Condujeron por Atlanta y se pararon a poner gasolina en un sitio llamado Roswell. Les quedaban veinticuatro dólares y pico para volver a casa. Cuando Carl ya estaba volviendo a entrar en la ranchera, se le acercó tímidamente un hombre demacrado que llevaba un traje negro raído.
—Por casualidad no irán ustedes hacia el norte, ¿verdad? —les dijo el hombre.
Carl recogió tranquilamente su puro del cenicero antes de girarse para mirar al que acababa de hablar. El traje le venía varias tallas grande. Se había dado varias vueltas al dobladillo de los pantalones para que no le arrastrara por el suelo. Carl vio que en la manga del traje todavía llevaba pegada la etiqueta del precio. El hombre llevaba, a modo de equipaje, una esterilla de dormir enrollada, y aunque aparentaba unos sesenta años, Carl sospechó que el caminante era más joven. Por alguna razón, Carl le vio pinta de predicador, de aquellos de verdad que ya no se veían: no de esos cabrones avariciosos y perfumados que solamente querían quedarse con el dinero de la gente y vivir a lo grande a costa de Dios, sino de los que realmente creían en las enseñanzas de Jesucristo. Aunque, bien pensado, seguramente estaba dejándose llevar por su fantasía; lo más seguro era que el tipo fuera un simple vagabundo.
—Es posible —dijo Carl. Echó un vistazo a Sandy en busca de alguna indicación de que se apuntaba a aquello, pero ella se limitó a encogerse de hombros y ponerse las gafas de sol—. ¿Adónde vas?
—A Coal Creek, Virginia Occidental.
Carl se acordó del que se les había escapado la noche anterior. Aquel hijo de puta de polla grande iba a dejarle un mal sabor de boca durante mucho tiempo.
—Venga, va, ¿por qué no? —le dijo al tipo—. Súbete atrás.
En cuando cogieron la carretera, el tipo dijo:
—Se lo agradezco, señor. Tengo los pies reventados.

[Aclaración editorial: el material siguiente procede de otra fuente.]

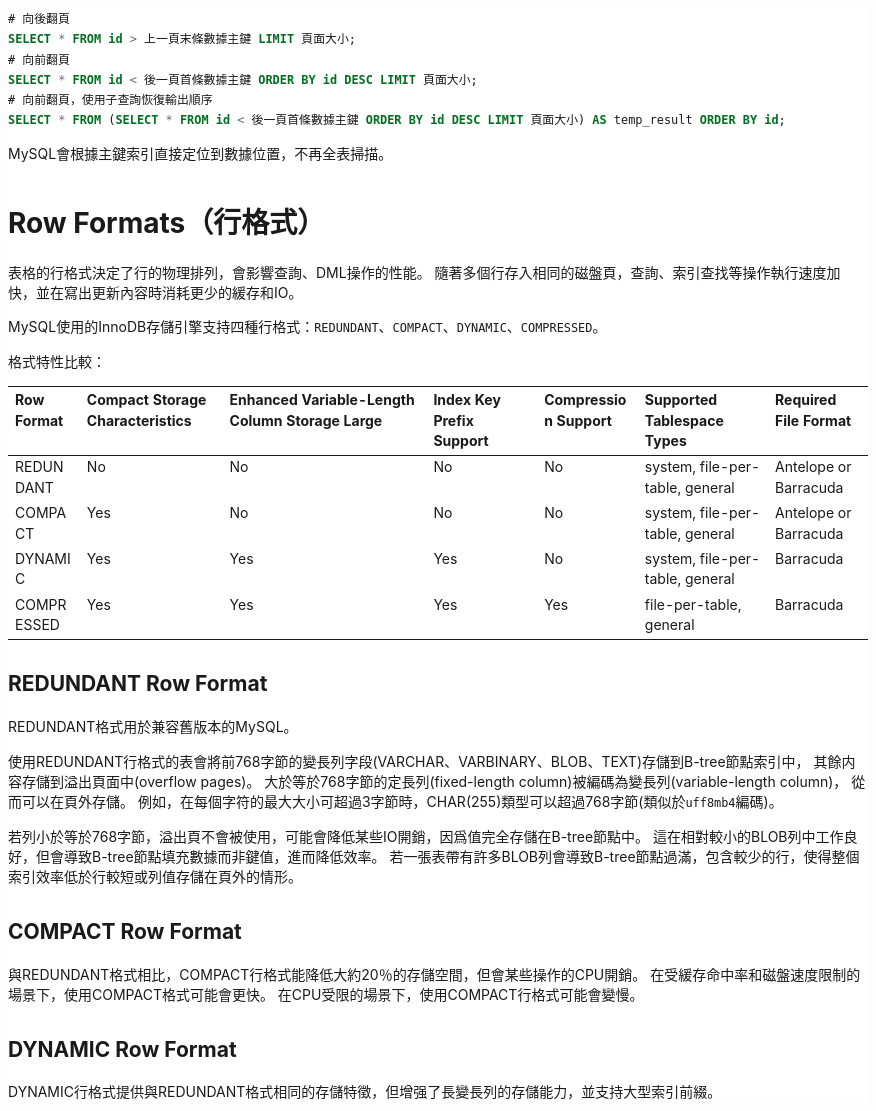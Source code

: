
 ```sql
# 向後翻頁
SELECT * FROM id > 上一頁末條數據主鍵 LIMIT 頁面大小;
# 向前翻頁
SELECT * FROM id < 後一頁首條數據主鍵 ORDER BY id DESC LIMIT 頁面大小;
# 向前翻頁，使用子查詢恢復輸出順序
SELECT * FROM (SELECT * FROM id < 後一頁首條數據主鍵 ORDER BY id DESC LIMIT 頁面大小) AS temp_result ORDER BY id;
```

MySQL會根據主鍵索引直接定位到數據位置，不再全表掃描。



# Row Formats（行格式）
表格的行格式決定了行的物理排列，會影響查詢、DML操作的性能。
隨著多個行存入相同的磁盤頁，查詢、索引查找等操作執行速度加快，並在寫出更新內容時消耗更少的緩存和IO。

MySQL使用的InnoDB存儲引擎支持四種行格式：`REDUNDANT`、`COMPACT`、`DYNAMIC`、`COMPRESSED`。

格式特性比較：

| Row Format | Compact Storage Characteristics | Enhanced Variable-Length Column Storage	Large | Index Key Prefix Support | Compression Support | Supported Tablespace Types | Required File Format |
| :- | :- | :- | :- | :- | :- | :- |
| REDUNDANT | No | No | No | No | system, file-per-table, general | Antelope or Barracuda |
| COMPACT | Yes | No | No | No | system, file-per-table, general | Antelope or Barracuda |
| DYNAMIC | Yes | Yes | Yes | No | system, file-per-table, general | Barracuda |
| COMPRESSED | Yes | Yes | Yes | Yes | file-per-table, general | Barracuda |

## REDUNDANT Row Format
REDUNDANT格式用於兼容舊版本的MySQL。

使用REDUNDANT行格式的表會將前768字節的變長列字段(VARCHAR、VARBINARY、BLOB、TEXT)存儲到B-tree節點索引中，
其餘内容存儲到溢出頁面中(overflow pages)。
大於等於768字節的定長列(fixed-length column)被編碼為變長列(variable-length column)，
從而可以在頁外存儲。
例如，在每個字符的最大大小可超過3字節時，CHAR(255)類型可以超過768字節(類似於`uff8mb4`編碼)。

若列小於等於768字節，溢出頁不會被使用，可能會降低某些IO開銷，因爲值完全存儲在B-tree節點中。
這在相對較小的BLOB列中工作良好，但會導致B-tree節點填充數據而非鍵值，進而降低效率。
若一張表帶有許多BLOB列會導致B-tree節點過滿，包含較少的行，使得整個索引效率低於行較短或列值存儲在頁外的情形。

## COMPACT Row Format
與REDUNDANT格式相比，COMPACT行格式能降低大約20％的存儲空間，但會某些操作的CPU開銷。
在受緩存命中率和磁盤速度限制的場景下，使用COMPACT格式可能會更快。
在CPU受限的場景下，使用COMPACT行格式可能會變慢。

## DYNAMIC Row Format
DYNAMIC行格式提供與REDUNDANT格式相同的存儲特徵，但增强了長變長列的存儲能力，並支持大型索引前綴。

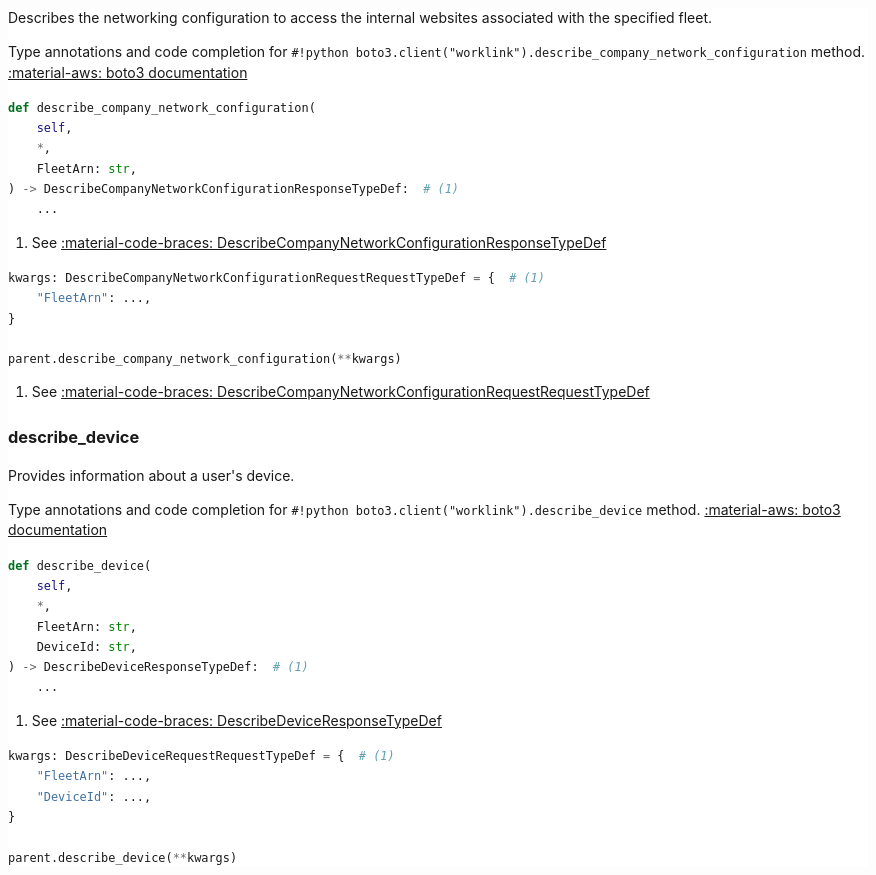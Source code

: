 Describes the networking configuration to access the internal websites
associated with the specified fleet.

Type annotations and code completion for `#!python boto3.client("worklink").describe_company_network_configuration` method.
[:material-aws: boto3 documentation](https://boto3.amazonaws.com/v1/documentation/api/latest/reference/services/worklink.html#WorkLink.Client.describe_company_network_configuration)

```python title="Method definition"
def describe_company_network_configuration(
    self,
    *,
    FleetArn: str,
) -> DescribeCompanyNetworkConfigurationResponseTypeDef:  # (1)
    ...
```

1. See [:material-code-braces: DescribeCompanyNetworkConfigurationResponseTypeDef](./type_defs.md#describecompanynetworkconfigurationresponsetypedef) 


```python title="Usage example with kwargs"
kwargs: DescribeCompanyNetworkConfigurationRequestRequestTypeDef = {  # (1)
    "FleetArn": ...,
}

parent.describe_company_network_configuration(**kwargs)
```

1. See [:material-code-braces: DescribeCompanyNetworkConfigurationRequestRequestTypeDef](./type_defs.md#describecompanynetworkconfigurationrequestrequesttypedef) 

### describe\_device

Provides information about a user's device.

Type annotations and code completion for `#!python boto3.client("worklink").describe_device` method.
[:material-aws: boto3 documentation](https://boto3.amazonaws.com/v1/documentation/api/latest/reference/services/worklink.html#WorkLink.Client.describe_device)

```python title="Method definition"
def describe_device(
    self,
    *,
    FleetArn: str,
    DeviceId: str,
) -> DescribeDeviceResponseTypeDef:  # (1)
    ...
```

1. See [:material-code-braces: DescribeDeviceResponseTypeDef](./type_defs.md#describedeviceresponsetypedef) 


```python title="Usage example with kwargs"
kwargs: DescribeDeviceRequestRequestTypeDef = {  # (1)
    "FleetArn": ...,
    "DeviceId": ...,
}

parent.describe_device(**kwargs)
```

—Te está costando que te cojan, ¿verdad?
—He caminado más que otra cosa, eso se lo aseguro.
—Sí —dijo Carl—. No entiendo a la gente que no quiere coger a desconocidos. Debería ser una buena obra, ayudar a alguien.
—Habla usted como un cristiano —dijo el hombre.
Sandy se aguantó la risa, pero Carl no le hizo ni caso.
—En cierta manera supongo que lo soy —le dijo al hombre—. Pero tengo que admitir que no le dedico tanto tiempo como antes.
El hombre asintió con la cabeza y miró por la ventanilla.
—Cuesta vivir como es debido —dijo—. Parece que el diablo no ceja nunca.
—¿Cómo te llamas, cielo? —le preguntó Sandy. Carl le echó un vistazo y sonrió; después estiró el brazo para tocarle la pierna. Tras la cagada del día anterior, había tenido miedo de que ella se pasara el resto del viaje haciéndole la vida imposible.
—Roy —dijo el hombre—. Roy Laferty.
—¿Y qué hay en Virginia Occidental, Roy? —dijo ella.
—Voy a casa a ver a mi niña.
—Qué bonito —dijo Sandy—. ¿Cuánto hace que no la ves?
Roy lo pensó un momento. Dios, no había estado tan cansado en la vida.
—Hace casi diecisiete años. —Ir en el coche le estaba dando sueño. No quería ser maleducado para nada, pero, por mucho que lo intentó, no consiguió mantener los ojos abiertos.
—¿Qué has estado haciendo tanto tiempo lejos de casa? —le preguntó Carl. Después de esperar un par de minutos a que el hombre respondiera, se dio la vuelta para mirar al asiento de atrás.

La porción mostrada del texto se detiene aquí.